╭─ SOURCE MATERIAL

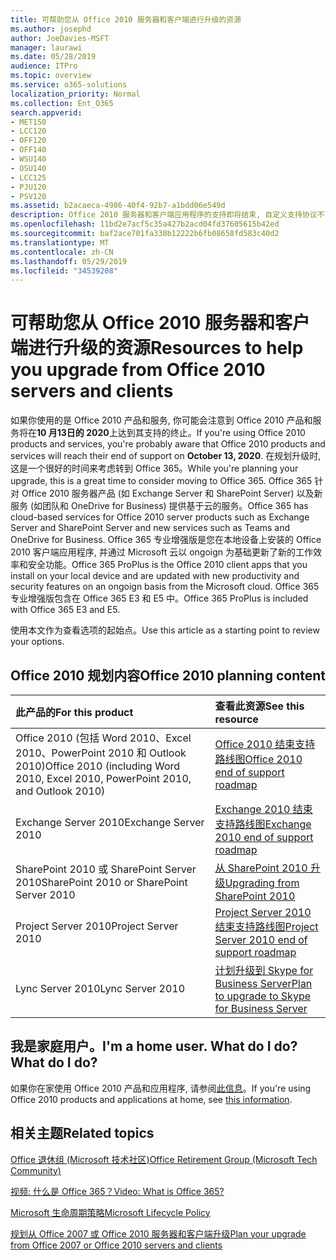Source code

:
 ```yaml
---
title: 可帮助您从 Office 2010 服务器和客户端进行升级的资源
ms.author: josephd
author: JoeDavies-MSFT
manager: laurawi
ms.date: 05/28/2019
audience: ITPro
ms.topic: overview
ms.service: o365-solutions
localization_priority: Normal
ms.collection: Ent_O365
search.appverid:
- MET150
- LCC120
- OFF120
- OFF140
- WSU140
- OSU140
- LCC125
- PJU120
- PSV120
ms.assetid: b2acaeca-4986-40f4-92b7-a1bdd06e549d
description: Office 2010 服务器和客户端应用程序的支持即将结束, 自定义支持协议不可用。 使用本文立即开始规划升级。
ms.openlocfilehash: 11bd2e7acf5c35a427b2acd04fd37605615b42ed
ms.sourcegitcommit: baf2ace701fa338b12222b6fb08658fd583c40d2
ms.translationtype: MT
ms.contentlocale: zh-CN
ms.lasthandoff: 05/29/2019
ms.locfileid: "34539208"
---
```

# <a name="resources-to-help-you-upgrade-from-office-2010-servers-and-clients"></a><span data-ttu-id="7874f-104">可帮助您从 Office 2010 服务器和客户端进行升级的资源</span><span class="sxs-lookup"><span data-stu-id="7874f-104">Resources to help you upgrade from Office 2010 servers and clients</span></span>

<span data-ttu-id="7874f-105">如果你使用的是 Office 2010 产品和服务, 你可能会注意到 Office 2010 产品和服务将在**10 月13日的 2020**上达到其支持的终止。</span><span class="sxs-lookup"><span data-stu-id="7874f-105">If you're using Office 2010 products and services, you're probably aware that Office 2010 products and services will reach their end of support on **October 13, 2020**.</span></span> <span data-ttu-id="7874f-106">在规划升级时, 这是一个很好的时间来考虑转到 Office 365。</span><span class="sxs-lookup"><span data-stu-id="7874f-106">While you're planning your upgrade, this is a great time to consider moving to Office 365.</span></span> <span data-ttu-id="7874f-107">Office 365 针对 Office 2010 服务器产品 (如 Exchange Server 和 SharePoint Server) 以及新服务 (如团队和 OneDrive for Business) 提供基于云的服务。</span><span class="sxs-lookup"><span data-stu-id="7874f-107">Office 365 has cloud-based services for Office 2010 server products such as Exchange Server and SharePoint Server and new services such as Teams and OneDrive for Business.</span></span> <span data-ttu-id="7874f-108">Office 365 专业增强版是您在本地设备上安装的 Office 2010 客户端应用程序, 并通过 Microsoft 云以 ongoign 为基础更新了新的工作效率和安全功能。</span><span class="sxs-lookup"><span data-stu-id="7874f-108">Office 365 ProPlus is the Office 2010 client apps that you install on your local device and are updated with new productivity and security features on an ongoign basis from the Microsoft cloud.</span></span> <span data-ttu-id="7874f-109">Office 365 专业增强版包含在 Office 365 E3 和 E5 中。</span><span class="sxs-lookup"><span data-stu-id="7874f-109">Office 365 ProPlus is included with Office 365 E3 and E5.</span></span>

<span data-ttu-id="7874f-110">使用本文作为查看选项的起始点。</span><span class="sxs-lookup"><span data-stu-id="7874f-110">Use this article as a starting point to review your options.</span></span>
      
## <a name="office-2010-planning-content"></a><span data-ttu-id="7874f-111">Office 2010 规划内容</span><span class="sxs-lookup"><span data-stu-id="7874f-111">Office 2010 planning content</span></span>
  
|<span data-ttu-id="7874f-112">**此产品的**</span><span class="sxs-lookup"><span data-stu-id="7874f-112">**For this product**</span></span>|<span data-ttu-id="7874f-113">**查看此资源**</span><span class="sxs-lookup"><span data-stu-id="7874f-113">**See this resource**</span></span>|
|:-----|:-----|
|<span data-ttu-id="7874f-114">Office 2010 (包括 Word 2010、Excel 2010、PowerPoint 2010 和 Outlook 2010)</span><span class="sxs-lookup"><span data-stu-id="7874f-114">Office 2010 (including Word 2010, Excel 2010, PowerPoint 2010, and Outlook 2010)</span></span>  <br/> |[<span data-ttu-id="7874f-115">Office 2010 结束支持路线图</span><span class="sxs-lookup"><span data-stu-id="7874f-115">Office 2010 end of support roadmap</span></span>](https://docs.microsoft.com/DeployOffice/office-2010-end-support-roadmap) <br/> |
|<span data-ttu-id="7874f-116">Exchange Server 2010</span><span class="sxs-lookup"><span data-stu-id="7874f-116">Exchange Server 2010</span></span>  <br/> |[<span data-ttu-id="7874f-117">Exchange 2010 结束支持路线图</span><span class="sxs-lookup"><span data-stu-id="7874f-117">Exchange 2010 end of support roadmap</span></span>](exchange-2010-end-of-support.md) <br/> |
|<span data-ttu-id="7874f-118">SharePoint 2010 或 SharePoint Server 2010</span><span class="sxs-lookup"><span data-stu-id="7874f-118">SharePoint 2010 or SharePoint Server 2010</span></span>  <br/> |[<span data-ttu-id="7874f-119">从 SharePoint 2010 升级</span><span class="sxs-lookup"><span data-stu-id="7874f-119">Upgrading from SharePoint 2010</span></span>](upgrade-from-sharepoint-2010.md) <br/> |
|<span data-ttu-id="7874f-120">Project Server 2010</span><span class="sxs-lookup"><span data-stu-id="7874f-120">Project Server 2010</span></span> <br/> | [<span data-ttu-id="7874f-121">Project Server 2010 结束支持路线图</span><span class="sxs-lookup"><span data-stu-id="7874f-121">Project Server 2010 end of support roadmap</span></span>](project-server-2010-end-of-support.md) <br/> |
|<span data-ttu-id="7874f-122">Lync Server 2010</span><span class="sxs-lookup"><span data-stu-id="7874f-122">Lync Server 2010</span></span> <br/> | [<span data-ttu-id="7874f-123">计划升级到 Skype for Business Server</span><span class="sxs-lookup"><span data-stu-id="7874f-123">Plan to upgrade to Skype for Business Server</span></span>](https://docs.microsoft.com/skypeforbusiness/plan-your-deployment/upgrade) <br/> |
    
## <a name="im-a-home-user-what-do-i-do"></a><span data-ttu-id="7874f-124">我是家庭用户。</span><span class="sxs-lookup"><span data-stu-id="7874f-124">I'm a home user.</span></span> <span data-ttu-id="7874f-125">What do I do?</span><span class="sxs-lookup"><span data-stu-id="7874f-125">What do I do?</span></span>

<span data-ttu-id="7874f-126">如果你在家使用 Office 2010 产品和应用程序, 请参阅[此信息](plan-upgrade-previous-versions-office.md#im-a-home-user-what-do-i-do)。</span><span class="sxs-lookup"><span data-stu-id="7874f-126">If you're using Office 2010 products and applications at home, see [this information](plan-upgrade-previous-versions-office.md#im-a-home-user-what-do-i-do).</span></span>

## <a name="related-topics"></a><span data-ttu-id="7874f-127">相关主题</span><span class="sxs-lookup"><span data-stu-id="7874f-127">Related topics</span></span>

[<span data-ttu-id="7874f-128">Office 退休组 (Microsoft 技术社区)</span><span class="sxs-lookup"><span data-stu-id="7874f-128">Office Retirement Group (Microsoft Tech Community)</span></span>](https://go.microsoft.com/fwlink/?linkid=842065)
  
[<span data-ttu-id="7874f-129">视频: 什么是 Office 365？</span><span class="sxs-lookup"><span data-stu-id="7874f-129">Video: What is Office 365?</span></span>](https://support.office.com/article/847caf12-2589-452c-8aca-1c009797678b.aspx)
  
[<span data-ttu-id="7874f-130">Microsoft 生命周期策略</span><span class="sxs-lookup"><span data-stu-id="7874f-130">Microsoft Lifecycle Policy</span></span>](https://go.microsoft.com/fwlink/?linkid=865200)

[<span data-ttu-id="7874f-131">规划从 Office 2007 或 Office 2010 服务器和客户端升级</span><span class="sxs-lookup"><span data-stu-id="7874f-131">Plan your upgrade from Office 2007 or Office 2010 servers and clients</span></span>](plan-upgrade-previous-versions-office.md)

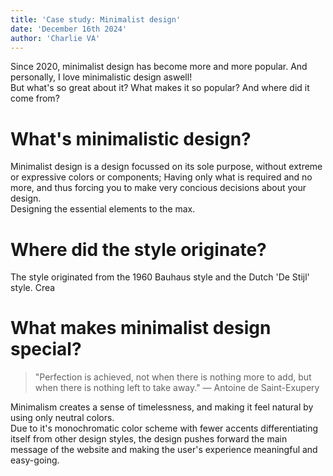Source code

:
 ```yaml
---
title: 'Case study: Minimalist design'
date: 'December 16th 2024'
author: 'Charlie VA'
---
```


Since 2020, minimalist design has become more and more popular. And personally, I love minimalistic design aswell!  
But what's so great about it? What makes it so popular? And where did it come from?


# What's minimalistic design?  
Minimalist design is a design focussed on its sole purpose, without extreme or expressive colors or components; 
Having only what is required and no more, and thus forcing you to make very concious decisions about your design.  
Designing the essential elements to the max.  

# Where did the style originate?  
The style originated from the 1960 Bauhaus style and the Dutch 'De Stijl' style. Crea

# What makes minimalist design special?  


> "Perfection is achieved, not when there is nothing more to add, but when there is nothing left to take away." — Antoine de Saint-Exupery



Minimalism creates a sense of timelessness, and making it feel natural by using only neutral colors.  
Due to it's monochromatic color scheme with fewer accents differentiating itself from other design styles,
the design pushes forward the main message of the website and making the user's experience meaningful and easy-going.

╰─

WHAT TO PRODUCE:
Exactly the lines from the one with "Designing the essential" through the final line of the entries are to be returned, both ends included.

RESPONSE BELOW:
Designing the essential elements to the max.  

# Where did the style originate?  
The style originated from the 1960 Bauhaus style and the Dutch 'De Stijl' style. Crea

# What makes minimalist design special?  


> "Perfection is achieved, not when there is nothing more to add, but when there is nothing left to take away." — Antoine de Saint-Exupery



Minimalism creates a sense of timelessness, and making it feel natural by using only neutral colors.  
Due to it's monochromatic color scheme with fewer accents differentiating itself from other design styles,
the design pushes forward the main message of the website and making the user's experience meaningful and easy-going.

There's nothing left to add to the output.